TASK DESCRIPTION
Go through the lines below and copy each one that holds the string "Mean".

____

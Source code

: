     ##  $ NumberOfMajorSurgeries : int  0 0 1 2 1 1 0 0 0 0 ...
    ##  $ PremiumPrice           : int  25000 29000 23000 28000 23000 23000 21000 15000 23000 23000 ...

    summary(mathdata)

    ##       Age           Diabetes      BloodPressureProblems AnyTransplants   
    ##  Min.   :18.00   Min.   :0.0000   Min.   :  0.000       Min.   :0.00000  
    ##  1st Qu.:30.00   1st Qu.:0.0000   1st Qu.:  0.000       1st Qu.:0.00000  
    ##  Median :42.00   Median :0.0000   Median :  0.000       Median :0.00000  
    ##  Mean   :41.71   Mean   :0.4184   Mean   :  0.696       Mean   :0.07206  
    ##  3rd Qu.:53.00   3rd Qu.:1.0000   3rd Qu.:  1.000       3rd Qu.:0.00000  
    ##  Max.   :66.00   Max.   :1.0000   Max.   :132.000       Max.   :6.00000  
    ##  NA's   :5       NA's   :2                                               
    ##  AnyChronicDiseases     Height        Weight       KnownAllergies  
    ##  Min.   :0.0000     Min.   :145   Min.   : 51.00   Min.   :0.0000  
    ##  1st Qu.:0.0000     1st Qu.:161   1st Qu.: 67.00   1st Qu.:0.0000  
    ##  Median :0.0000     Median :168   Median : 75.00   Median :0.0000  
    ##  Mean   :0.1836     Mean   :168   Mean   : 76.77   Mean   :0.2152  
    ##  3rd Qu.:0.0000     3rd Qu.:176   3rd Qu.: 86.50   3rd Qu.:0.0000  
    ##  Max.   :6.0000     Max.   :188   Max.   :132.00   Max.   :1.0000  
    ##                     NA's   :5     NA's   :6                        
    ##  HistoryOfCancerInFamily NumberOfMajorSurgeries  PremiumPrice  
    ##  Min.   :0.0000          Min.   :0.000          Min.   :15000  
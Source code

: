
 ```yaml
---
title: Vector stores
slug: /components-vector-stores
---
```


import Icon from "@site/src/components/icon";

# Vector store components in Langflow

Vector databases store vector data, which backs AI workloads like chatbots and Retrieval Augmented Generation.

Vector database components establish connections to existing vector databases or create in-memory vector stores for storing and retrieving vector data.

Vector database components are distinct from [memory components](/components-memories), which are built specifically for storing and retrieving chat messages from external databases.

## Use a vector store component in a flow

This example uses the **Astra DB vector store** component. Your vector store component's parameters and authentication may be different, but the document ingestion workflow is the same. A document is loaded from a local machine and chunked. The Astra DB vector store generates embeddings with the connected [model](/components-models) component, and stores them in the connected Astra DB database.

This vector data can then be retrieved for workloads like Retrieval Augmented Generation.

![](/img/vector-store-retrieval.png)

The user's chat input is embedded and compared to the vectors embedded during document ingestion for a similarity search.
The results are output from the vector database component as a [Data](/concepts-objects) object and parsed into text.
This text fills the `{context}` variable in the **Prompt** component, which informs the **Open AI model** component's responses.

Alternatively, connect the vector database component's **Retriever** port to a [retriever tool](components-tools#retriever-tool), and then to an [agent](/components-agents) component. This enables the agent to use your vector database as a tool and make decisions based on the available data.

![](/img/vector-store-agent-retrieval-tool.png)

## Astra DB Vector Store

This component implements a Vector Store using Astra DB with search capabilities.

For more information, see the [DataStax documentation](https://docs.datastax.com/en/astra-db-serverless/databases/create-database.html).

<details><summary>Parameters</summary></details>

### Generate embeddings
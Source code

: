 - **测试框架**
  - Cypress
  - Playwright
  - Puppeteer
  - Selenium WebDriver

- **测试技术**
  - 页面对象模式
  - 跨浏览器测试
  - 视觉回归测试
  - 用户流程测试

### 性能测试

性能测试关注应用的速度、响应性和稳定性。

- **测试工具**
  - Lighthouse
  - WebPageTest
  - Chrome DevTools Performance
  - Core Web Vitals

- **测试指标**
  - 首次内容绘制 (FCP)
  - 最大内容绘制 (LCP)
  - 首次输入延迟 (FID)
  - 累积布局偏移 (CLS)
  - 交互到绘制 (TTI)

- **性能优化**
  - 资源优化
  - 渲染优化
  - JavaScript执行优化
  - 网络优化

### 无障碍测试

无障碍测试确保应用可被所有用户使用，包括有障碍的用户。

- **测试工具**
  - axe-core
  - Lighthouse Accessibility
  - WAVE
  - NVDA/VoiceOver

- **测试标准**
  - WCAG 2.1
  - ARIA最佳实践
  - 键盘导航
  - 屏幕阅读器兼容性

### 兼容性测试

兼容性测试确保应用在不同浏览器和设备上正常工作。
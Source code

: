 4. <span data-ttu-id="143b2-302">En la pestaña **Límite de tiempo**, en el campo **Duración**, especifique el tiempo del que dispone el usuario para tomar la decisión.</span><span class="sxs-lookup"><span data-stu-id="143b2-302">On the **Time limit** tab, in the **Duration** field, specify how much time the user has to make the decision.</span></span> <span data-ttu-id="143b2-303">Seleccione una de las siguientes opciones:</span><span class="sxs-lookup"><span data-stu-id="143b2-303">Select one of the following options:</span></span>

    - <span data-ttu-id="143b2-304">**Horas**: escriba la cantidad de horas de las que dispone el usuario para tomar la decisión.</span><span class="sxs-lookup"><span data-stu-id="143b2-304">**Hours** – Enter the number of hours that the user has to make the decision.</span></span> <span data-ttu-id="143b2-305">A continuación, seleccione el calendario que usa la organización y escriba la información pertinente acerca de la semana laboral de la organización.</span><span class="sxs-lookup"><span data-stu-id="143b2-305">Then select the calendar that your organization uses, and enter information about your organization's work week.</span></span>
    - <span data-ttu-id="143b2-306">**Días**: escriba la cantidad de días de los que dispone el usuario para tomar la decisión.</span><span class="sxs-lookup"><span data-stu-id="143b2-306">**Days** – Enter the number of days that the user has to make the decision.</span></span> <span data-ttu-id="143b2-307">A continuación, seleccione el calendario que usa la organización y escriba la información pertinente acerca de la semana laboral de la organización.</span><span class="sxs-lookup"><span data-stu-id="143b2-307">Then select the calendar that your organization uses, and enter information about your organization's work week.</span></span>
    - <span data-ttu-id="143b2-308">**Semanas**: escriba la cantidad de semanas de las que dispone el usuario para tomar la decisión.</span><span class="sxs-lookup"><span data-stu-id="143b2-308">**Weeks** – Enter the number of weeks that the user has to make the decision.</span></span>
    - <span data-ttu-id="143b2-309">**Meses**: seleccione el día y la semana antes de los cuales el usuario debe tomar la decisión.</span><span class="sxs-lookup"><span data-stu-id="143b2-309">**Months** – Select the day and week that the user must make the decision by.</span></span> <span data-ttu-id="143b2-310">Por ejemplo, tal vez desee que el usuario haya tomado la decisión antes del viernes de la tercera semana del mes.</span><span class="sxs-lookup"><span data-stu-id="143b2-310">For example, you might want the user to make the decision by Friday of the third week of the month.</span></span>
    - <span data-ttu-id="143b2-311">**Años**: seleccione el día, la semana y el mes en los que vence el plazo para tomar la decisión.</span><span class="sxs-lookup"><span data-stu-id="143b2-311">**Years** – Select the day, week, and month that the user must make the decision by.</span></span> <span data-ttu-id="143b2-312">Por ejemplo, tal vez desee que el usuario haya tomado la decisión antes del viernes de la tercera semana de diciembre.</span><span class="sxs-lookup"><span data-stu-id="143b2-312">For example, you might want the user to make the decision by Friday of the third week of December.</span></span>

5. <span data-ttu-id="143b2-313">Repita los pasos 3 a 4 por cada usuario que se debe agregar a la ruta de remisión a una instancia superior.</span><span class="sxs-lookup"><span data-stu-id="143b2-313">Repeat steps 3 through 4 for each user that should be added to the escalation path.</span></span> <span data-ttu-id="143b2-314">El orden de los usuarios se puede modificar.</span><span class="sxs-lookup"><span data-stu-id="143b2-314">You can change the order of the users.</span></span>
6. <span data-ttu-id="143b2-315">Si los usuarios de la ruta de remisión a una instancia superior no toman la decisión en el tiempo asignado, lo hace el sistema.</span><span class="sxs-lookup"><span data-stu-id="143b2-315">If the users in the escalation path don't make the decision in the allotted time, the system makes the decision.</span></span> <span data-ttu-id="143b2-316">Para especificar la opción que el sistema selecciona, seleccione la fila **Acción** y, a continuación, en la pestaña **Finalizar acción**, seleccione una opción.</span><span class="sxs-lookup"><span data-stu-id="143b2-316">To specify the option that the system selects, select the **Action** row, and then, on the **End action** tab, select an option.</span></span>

____

OUTPUT OF THE TASK
    ##  Mean   :41.71   Mean   :0.4184   Mean   :  0.696       Mean   :0.07206  
    ##  Mean   :0.1836     Mean   :168   Mean   : 76.77   Mean   :0.2152  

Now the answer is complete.